Virginia Tech wants soft robots to control themselves through their own flex
A soft actuator turns deformation into a control signal.📷 AI-generated image / TECH&SPACE
- ★Virginia Tech is exploring reservoir computing as a soft-robot control method.
- ★Soft robots can bend and stretch, but that same flexibility makes them hard to model precisely.
- ★The approach could support tasks such as picking ripe tomatoes and moving through search-and-rescue sites.
Soft robots have long sounded like the obvious answer to machines that are too rigid for the real world. Bodies made from flexible, muscle-like materials can conform to an object, a surface or a narrow passage without the hard geometry that defines conventional industrial robotics. According to Robotics & Automation News, researchers at Virginia Tech are now working on the price of that flexibility: control.
The issue is not that a soft robot cannot move. The issue is that it moves in too many ways at once. When a material bends, stretches, twists and absorbs force, the robot is no longer a tidy set of joints with predictable angles. Classical control systems prefer clear axes, rigid links and repeatable relationships between command and motion. A soft body breaks that neatness as soon as it touches a tomato, rubble or uneven ground.
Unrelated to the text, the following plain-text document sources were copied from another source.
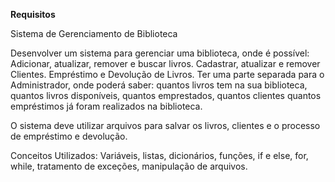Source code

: **Requisitos**

Sistema de Gerenciamento de Biblioteca

Desenvolver um sistema para gerenciar uma biblioteca, onde é possível: 
  Adicionar, atualizar, remover e buscar livros. 
  Cadastrar, atualizar e remover Clientes.
  Empréstimo e Devolução de Livros.
Ter uma parte separada para o Administrador, onde poderá saber:
  quantos livros tem na sua biblioteca, 
  quantos livros disponíveis, 
  quantos emprestados,
  quantos clientes
  quantos empréstimos já foram realizados na biblioteca.

O sistema deve utilizar arquivos para salvar os livros, clientes e o processo de empréstimo e devolução.

Conceitos Utilizados: 
  Variáveis, 
  listas, 
  dicionários, 
  funções, 
  if e else, 
  for, 
  while, 
  tratamento de exceções, 
  manipulação de arquivos.

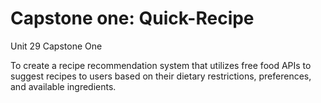 # Capstone one: Quick-Recipe
Unit 29 Capstone One

To create a recipe recommendation system that utilizes free food APIs to suggest recipes to users based on their dietary restrictions, preferences, and available ingredients.
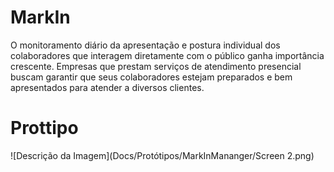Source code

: # MarkIn
O monitoramento diário da apresentação e postura individual dos colaboradores que interagem diretamente com o público ganha importância crescente. Empresas que prestam serviços de atendimento presencial buscam garantir que seus colaboradores estejam preparados e bem apresentados para atender a diversos clientes.

# Prottipo
![Descrição da Imagem](Docs/Protótipos/MarkInMananger/Screen 2.png)
 
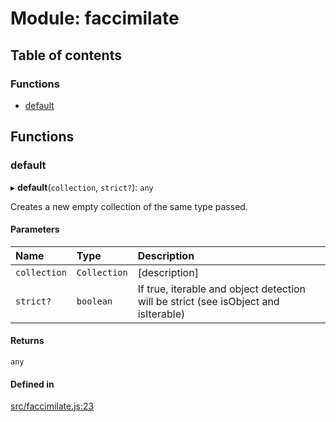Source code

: # Module: faccimilate

## Table of contents

### Functions

- [default](faccimilate.md#default)

## Functions

### default

▸ **default**(`collection`, `strict?`): `any`

Creates a new empty collection of the same type passed.

#### Parameters

| Name | Type | Description |
| :------ | :------ | :------ |
| `collection` | `Collection` | [description] |
| `strict?` | `boolean` | If true, iterable and object detection will be strict (see isObject and isIterable) |

#### Returns

`any`

#### Defined in

[src/faccimilate.js:23](https://github.com/Twipped/js-utils/blob/f2eceb5/src/faccimilate.js#L23)
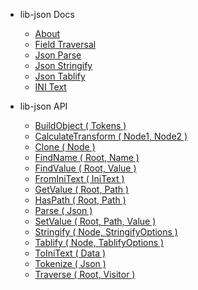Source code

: <!-- _sidebar.md -->

- lib-json Docs
	- [About](guides/about.md "lib-json")
	- [Field Traversal](guides/field-traversal.md)
	- [Json Parse](guides/json-parse.md)
	- [Json Stringify](guides/json-stringify.md)
	- [Json Tablify](guides/json-tablify.md)
	- [INI Text](guides/ini-text.md)

- lib-json API
	- [BuildObject ( Tokens )](api/BuildObject.md "lib-json.BuildObject()")
	- [CalculateTransform ( Node1, Node2 )](api/CalculateTransform.md "lib-json.CalculateTransform()")
	- [Clone ( Node )](api/Clone.md "lib-json.Clone()")
	- [FindName ( Root, Name )](api/FindName.md "lib-json.FindName()")
	- [FindValue ( Root, Value )](api/FindValue.md "lib-json.FindValue()")
	- [FromIniText ( IniText )](api/FromIniText.md "lib-json.FromIniText()")
	- [GetValue ( Root, Path )](api/GetValue.md "lib-json.GetValue()")
	- [HasPath ( Root, Path )](api/HasPath.md "lib-json.HasPath()")
	- [Parse ( Json )](api/Parse.md "lib-json.Parse()")
	- [SetValue ( Root, Path, Value )](api/SetValue.md "lib-json.SetValue()")
	- [Stringify ( Node, StringifyOptions )](api/Stringify.md "lib-json.Stringify()")
	- [Tablify ( Node, TablifyOptions )](api/Tablify.md "lib-json.Tablify()")
	- [ToIniText ( Data )](api/ToIniText.md "lib-json.ToIniText()")
	- [Tokenize ( Json )](api/Tokenize.md "lib-json.Tokenize()")
	- [Traverse ( Root, Visitor )](api/Traverse.md "lib-json.Traverse()")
That is why reservoir computing is the key phrase in this story. It is an AI-adjacent computing approach, but it does not follow the same logic as large models trained repeatedly on massive datasets. In simple terms, the system uses the complex dynamics of a “reservoir” and learns how to read its outputs. In soft robotics, that reservoir can be tied to the physical behavior of the robot body itself: the material does not have to be only a disturbance to suppress, but part of the computation.
Virginia Tech is exploring how reservoir computing can turn flexible materials from a control problem into a control resource.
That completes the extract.